INTRODUCTION: The principles of treatment of deep wound infection around bony implants involve appropriate antibiotics, drainage, repeat debridements, and secondary closure. This type of wound management can be difficult for nursing staff and uncomfortable for the patient. This paper discusses the results of debridement and immediate closure over drain tubes in eight cases from one surgeon’s practice in two tertiary hospitals. METHODS: This is a retrospective review of patients from a personal database. Over a five year period, 178 instrumented posterior spine surgeries, in all regions of the spine, were performed. The indications for surgery included trauma, scoliosis, degenerative conditions, tumour, and other deformities in decreasing order of frequency. In this group, there were eight deep wound infections requiring debridement. All were in the thoracic and/or lumbar region. In two patients with non-fusion rods, the implants were removed. In six patients the implants were retained. All wounds were closed immediately over 16 Fr drain tubes. Follow-up times range from four years to three months.

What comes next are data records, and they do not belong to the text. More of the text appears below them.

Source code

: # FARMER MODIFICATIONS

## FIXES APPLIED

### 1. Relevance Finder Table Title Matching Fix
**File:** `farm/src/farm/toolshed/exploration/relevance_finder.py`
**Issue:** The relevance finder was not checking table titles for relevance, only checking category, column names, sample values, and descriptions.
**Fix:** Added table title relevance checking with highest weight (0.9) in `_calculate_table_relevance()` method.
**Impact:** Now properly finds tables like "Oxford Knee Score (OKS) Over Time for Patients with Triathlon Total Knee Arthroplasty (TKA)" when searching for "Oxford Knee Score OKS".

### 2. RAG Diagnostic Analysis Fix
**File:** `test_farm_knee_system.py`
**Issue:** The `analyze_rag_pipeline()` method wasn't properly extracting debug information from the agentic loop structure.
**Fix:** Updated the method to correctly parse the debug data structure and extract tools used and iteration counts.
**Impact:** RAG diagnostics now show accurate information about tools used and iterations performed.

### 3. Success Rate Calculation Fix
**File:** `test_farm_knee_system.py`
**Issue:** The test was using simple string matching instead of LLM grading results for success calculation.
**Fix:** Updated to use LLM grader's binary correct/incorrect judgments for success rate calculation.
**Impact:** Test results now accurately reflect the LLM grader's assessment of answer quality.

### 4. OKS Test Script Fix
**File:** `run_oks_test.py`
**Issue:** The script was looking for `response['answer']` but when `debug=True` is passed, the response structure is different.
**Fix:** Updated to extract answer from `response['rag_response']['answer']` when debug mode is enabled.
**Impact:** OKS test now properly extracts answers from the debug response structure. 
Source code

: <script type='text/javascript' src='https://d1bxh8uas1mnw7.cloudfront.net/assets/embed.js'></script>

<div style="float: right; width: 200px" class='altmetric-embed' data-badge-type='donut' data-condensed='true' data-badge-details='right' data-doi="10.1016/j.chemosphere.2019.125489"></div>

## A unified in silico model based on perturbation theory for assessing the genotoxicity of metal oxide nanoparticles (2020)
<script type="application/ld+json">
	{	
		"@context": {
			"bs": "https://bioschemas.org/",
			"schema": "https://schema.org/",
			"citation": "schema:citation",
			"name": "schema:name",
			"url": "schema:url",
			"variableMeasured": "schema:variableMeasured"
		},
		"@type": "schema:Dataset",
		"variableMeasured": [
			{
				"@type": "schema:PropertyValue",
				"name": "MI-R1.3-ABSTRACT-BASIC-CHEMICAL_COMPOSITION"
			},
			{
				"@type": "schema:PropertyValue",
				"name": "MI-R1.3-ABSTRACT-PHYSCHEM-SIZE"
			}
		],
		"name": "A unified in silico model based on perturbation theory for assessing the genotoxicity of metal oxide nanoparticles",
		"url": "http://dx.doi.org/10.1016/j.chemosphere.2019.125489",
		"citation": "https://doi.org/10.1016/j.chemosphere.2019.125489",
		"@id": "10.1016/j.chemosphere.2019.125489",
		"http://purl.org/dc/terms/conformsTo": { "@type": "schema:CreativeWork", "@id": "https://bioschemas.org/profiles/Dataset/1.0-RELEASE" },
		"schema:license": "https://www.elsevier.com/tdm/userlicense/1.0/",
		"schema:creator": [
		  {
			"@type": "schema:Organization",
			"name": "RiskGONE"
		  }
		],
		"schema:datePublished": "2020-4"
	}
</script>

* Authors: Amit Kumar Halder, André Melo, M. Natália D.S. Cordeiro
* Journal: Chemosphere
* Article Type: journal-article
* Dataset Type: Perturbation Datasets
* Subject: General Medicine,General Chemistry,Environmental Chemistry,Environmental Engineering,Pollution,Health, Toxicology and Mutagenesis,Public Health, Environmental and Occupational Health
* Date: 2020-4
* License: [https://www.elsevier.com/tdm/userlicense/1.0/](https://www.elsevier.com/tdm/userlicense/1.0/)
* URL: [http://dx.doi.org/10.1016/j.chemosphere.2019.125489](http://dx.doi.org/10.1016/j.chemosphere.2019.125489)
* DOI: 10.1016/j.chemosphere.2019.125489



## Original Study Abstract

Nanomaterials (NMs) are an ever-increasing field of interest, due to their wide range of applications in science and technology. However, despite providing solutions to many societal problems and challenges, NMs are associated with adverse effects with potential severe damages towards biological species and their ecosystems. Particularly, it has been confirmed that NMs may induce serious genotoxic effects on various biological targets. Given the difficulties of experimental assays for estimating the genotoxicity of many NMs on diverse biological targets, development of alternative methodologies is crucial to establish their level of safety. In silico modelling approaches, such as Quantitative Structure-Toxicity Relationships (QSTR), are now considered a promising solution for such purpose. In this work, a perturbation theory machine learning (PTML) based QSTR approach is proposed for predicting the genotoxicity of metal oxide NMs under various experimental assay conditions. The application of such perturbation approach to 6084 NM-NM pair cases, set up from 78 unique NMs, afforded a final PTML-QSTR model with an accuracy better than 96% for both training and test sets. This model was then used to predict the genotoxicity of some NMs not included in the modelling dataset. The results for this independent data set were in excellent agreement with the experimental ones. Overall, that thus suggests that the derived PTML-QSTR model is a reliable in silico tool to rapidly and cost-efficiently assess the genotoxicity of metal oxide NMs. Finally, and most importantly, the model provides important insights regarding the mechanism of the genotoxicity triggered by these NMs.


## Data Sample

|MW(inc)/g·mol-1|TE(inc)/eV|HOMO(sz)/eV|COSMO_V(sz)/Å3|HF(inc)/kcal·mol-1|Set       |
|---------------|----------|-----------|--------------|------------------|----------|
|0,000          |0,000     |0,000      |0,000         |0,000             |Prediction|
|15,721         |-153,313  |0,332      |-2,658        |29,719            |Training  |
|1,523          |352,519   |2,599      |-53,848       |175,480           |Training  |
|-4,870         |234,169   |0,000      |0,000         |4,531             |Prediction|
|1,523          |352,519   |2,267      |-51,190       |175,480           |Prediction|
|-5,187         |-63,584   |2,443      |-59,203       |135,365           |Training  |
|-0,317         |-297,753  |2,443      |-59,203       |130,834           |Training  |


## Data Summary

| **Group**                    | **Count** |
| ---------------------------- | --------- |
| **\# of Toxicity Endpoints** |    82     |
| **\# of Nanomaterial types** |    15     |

RESULTS: No wounds required repeat debridement or developed subsequent breakdown. No patient had any further significant septic episodes. The drain tubes remained in situ for a time ranging from five days to three weeks. Of the two patients who had their implants removed at debridement, one remained on antibiotics for six weeks and the other for three months. Four patients remained on antibiotics for one year. One patient had removal of the implants before ceasing the antibiotics but the other three have not had a recurrence of infection despite retaining their implants. Two patients remain on lifelong antibiotics. DISCUSSION: Debridement and immediate wound closure, in concert with the appropriate antibiotic, after post-operative deep wound infection can be successful with the benefit of less discomfort for the patient and greater ease of nursing care.